## Work item:
Your task is to copy every line below that contains the word "блока".
________________
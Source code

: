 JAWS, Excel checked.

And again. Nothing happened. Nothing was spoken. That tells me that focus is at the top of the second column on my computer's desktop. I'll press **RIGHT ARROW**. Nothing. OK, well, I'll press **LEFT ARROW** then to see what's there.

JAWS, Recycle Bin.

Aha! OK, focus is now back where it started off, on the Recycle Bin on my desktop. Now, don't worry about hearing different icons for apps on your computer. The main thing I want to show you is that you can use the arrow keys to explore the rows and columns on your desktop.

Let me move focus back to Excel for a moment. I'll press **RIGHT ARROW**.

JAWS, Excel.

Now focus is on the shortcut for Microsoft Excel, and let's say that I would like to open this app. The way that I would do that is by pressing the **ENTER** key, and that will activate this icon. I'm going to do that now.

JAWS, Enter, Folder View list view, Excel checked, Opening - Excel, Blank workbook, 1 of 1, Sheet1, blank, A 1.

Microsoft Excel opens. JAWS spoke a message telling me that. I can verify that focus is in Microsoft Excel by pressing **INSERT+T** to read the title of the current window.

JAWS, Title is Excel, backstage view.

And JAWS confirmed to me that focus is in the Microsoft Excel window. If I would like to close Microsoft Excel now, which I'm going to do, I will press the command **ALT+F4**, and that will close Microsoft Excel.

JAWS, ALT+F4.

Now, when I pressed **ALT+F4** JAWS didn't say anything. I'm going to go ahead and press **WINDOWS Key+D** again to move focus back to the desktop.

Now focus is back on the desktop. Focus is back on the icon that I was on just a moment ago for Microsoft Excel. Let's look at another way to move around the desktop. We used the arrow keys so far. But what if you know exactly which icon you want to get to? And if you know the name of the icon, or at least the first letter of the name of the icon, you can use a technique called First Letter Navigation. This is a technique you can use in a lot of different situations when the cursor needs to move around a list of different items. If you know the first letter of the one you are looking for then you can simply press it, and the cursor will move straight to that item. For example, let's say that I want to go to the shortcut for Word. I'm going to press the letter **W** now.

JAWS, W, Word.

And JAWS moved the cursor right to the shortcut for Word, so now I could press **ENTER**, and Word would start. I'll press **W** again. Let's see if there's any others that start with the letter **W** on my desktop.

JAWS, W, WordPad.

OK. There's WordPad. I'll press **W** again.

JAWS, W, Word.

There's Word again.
________________
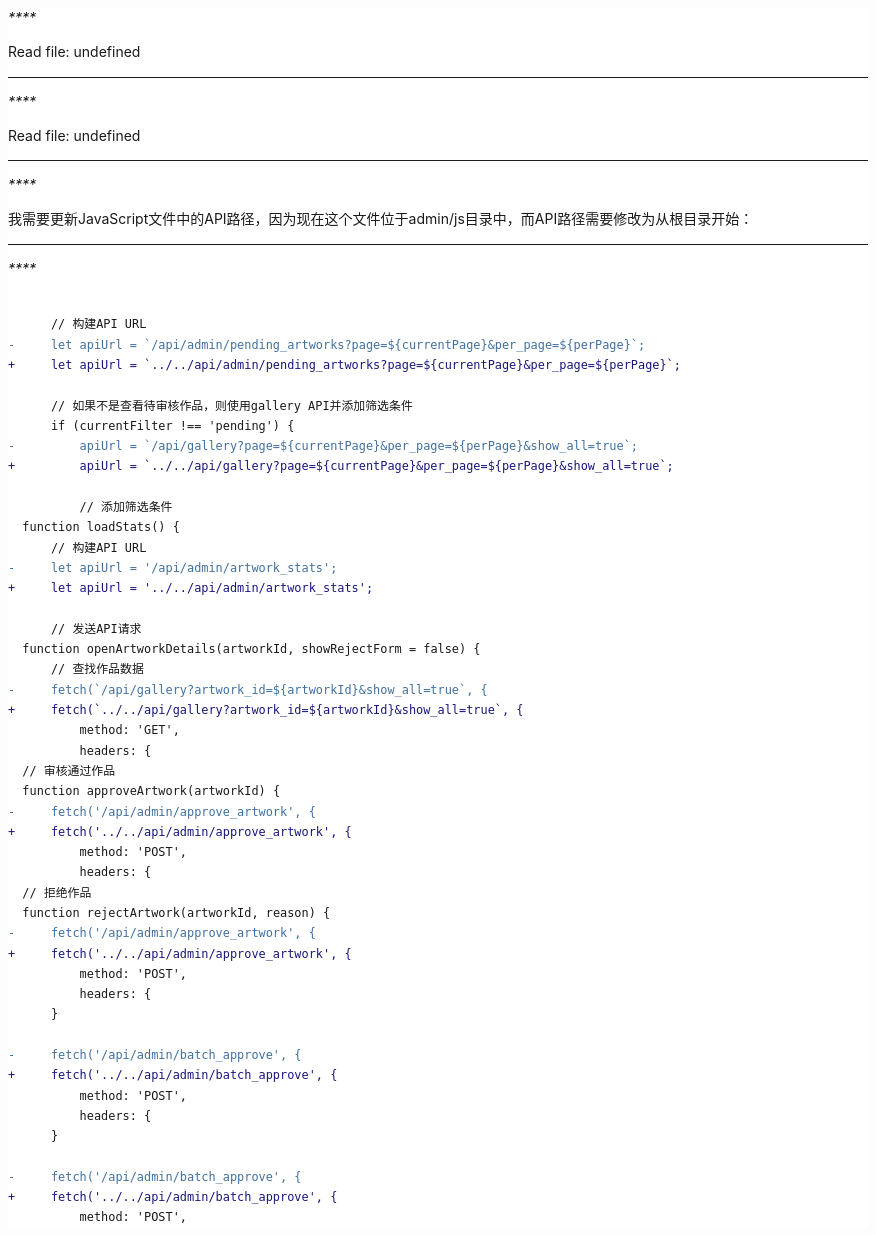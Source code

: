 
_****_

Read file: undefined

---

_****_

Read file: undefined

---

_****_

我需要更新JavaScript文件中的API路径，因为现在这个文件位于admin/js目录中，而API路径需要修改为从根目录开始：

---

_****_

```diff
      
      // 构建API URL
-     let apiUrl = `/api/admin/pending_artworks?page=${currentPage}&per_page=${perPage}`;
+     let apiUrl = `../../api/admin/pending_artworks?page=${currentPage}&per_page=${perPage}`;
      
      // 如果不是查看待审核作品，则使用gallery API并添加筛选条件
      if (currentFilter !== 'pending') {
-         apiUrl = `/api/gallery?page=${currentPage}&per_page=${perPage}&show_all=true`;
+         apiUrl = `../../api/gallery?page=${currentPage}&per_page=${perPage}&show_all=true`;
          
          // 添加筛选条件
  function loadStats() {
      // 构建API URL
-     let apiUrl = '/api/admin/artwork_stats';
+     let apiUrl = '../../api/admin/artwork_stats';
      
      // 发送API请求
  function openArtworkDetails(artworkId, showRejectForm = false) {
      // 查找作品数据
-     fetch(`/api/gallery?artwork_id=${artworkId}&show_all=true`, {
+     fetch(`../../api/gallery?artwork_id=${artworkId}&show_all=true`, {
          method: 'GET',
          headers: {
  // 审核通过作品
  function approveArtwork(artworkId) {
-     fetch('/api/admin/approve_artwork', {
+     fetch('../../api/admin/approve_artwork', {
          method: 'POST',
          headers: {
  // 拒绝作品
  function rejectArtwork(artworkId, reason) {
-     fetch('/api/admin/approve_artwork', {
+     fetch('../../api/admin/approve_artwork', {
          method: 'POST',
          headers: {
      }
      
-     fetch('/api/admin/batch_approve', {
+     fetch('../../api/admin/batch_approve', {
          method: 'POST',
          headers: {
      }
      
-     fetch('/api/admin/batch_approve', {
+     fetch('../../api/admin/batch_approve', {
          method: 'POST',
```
________________
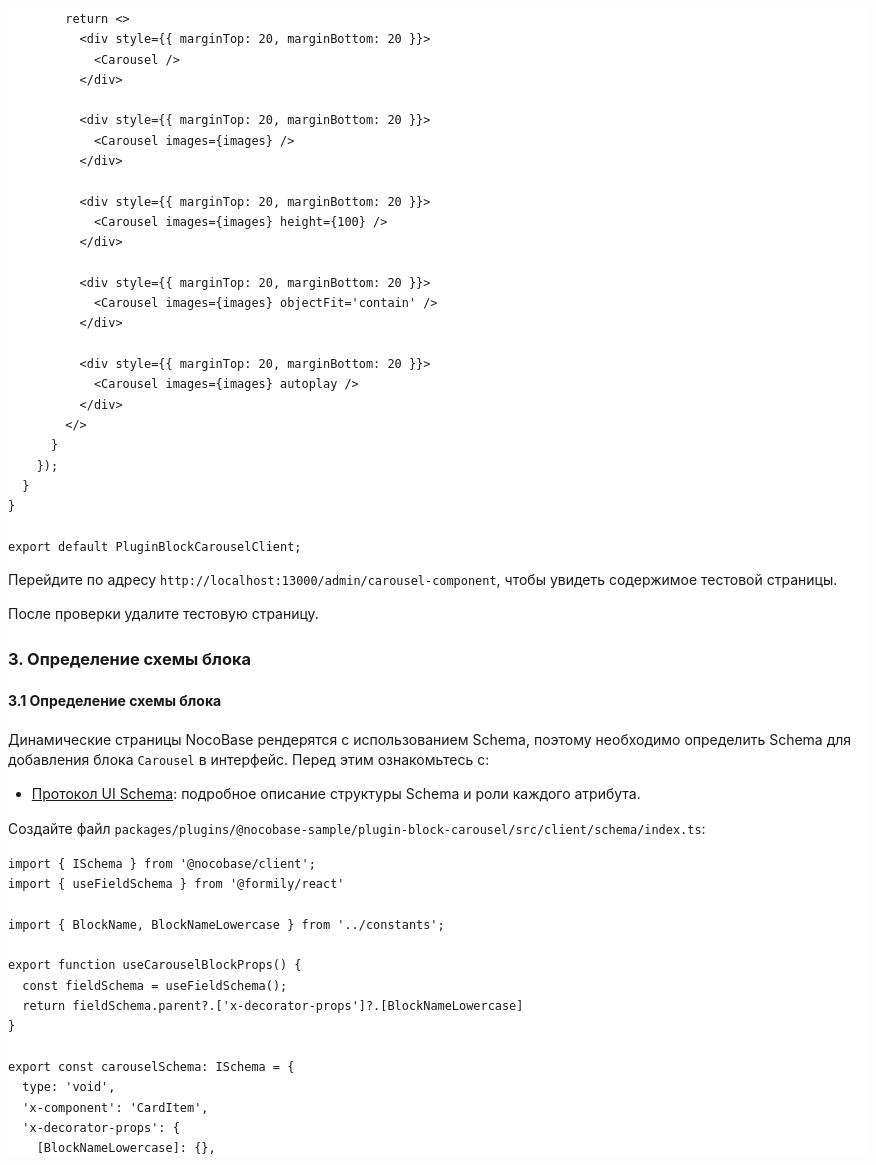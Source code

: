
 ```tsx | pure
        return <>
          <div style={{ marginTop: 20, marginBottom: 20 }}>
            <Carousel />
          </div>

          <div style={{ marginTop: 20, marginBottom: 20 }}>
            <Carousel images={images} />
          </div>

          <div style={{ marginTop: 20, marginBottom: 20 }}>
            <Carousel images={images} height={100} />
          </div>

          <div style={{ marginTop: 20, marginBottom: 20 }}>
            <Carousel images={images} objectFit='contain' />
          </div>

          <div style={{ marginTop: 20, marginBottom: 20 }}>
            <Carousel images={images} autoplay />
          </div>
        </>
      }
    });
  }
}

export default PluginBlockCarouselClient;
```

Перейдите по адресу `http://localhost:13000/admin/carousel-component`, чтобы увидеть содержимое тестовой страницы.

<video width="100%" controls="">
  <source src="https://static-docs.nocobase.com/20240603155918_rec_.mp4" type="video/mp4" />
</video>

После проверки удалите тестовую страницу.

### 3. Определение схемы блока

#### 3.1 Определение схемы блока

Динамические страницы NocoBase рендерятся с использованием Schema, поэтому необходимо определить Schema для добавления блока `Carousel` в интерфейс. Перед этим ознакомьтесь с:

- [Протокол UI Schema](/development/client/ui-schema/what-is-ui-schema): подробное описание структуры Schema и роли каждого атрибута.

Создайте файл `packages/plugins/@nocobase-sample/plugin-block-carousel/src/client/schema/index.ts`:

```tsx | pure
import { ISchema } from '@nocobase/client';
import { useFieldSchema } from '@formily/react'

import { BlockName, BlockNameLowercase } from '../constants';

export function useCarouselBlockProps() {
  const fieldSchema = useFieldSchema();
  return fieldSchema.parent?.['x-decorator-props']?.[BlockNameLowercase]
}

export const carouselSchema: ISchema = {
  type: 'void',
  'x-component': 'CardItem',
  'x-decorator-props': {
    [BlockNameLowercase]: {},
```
________________
## Result below:
### 3. Определение схемы блока
#### 3.1 Определение схемы блока
Динамические страницы NocoBase рендерятся с использованием Schema, поэтому необходимо определить Schema для добавления блока `Carousel` в интерфейс. Перед этим ознакомьтесь с:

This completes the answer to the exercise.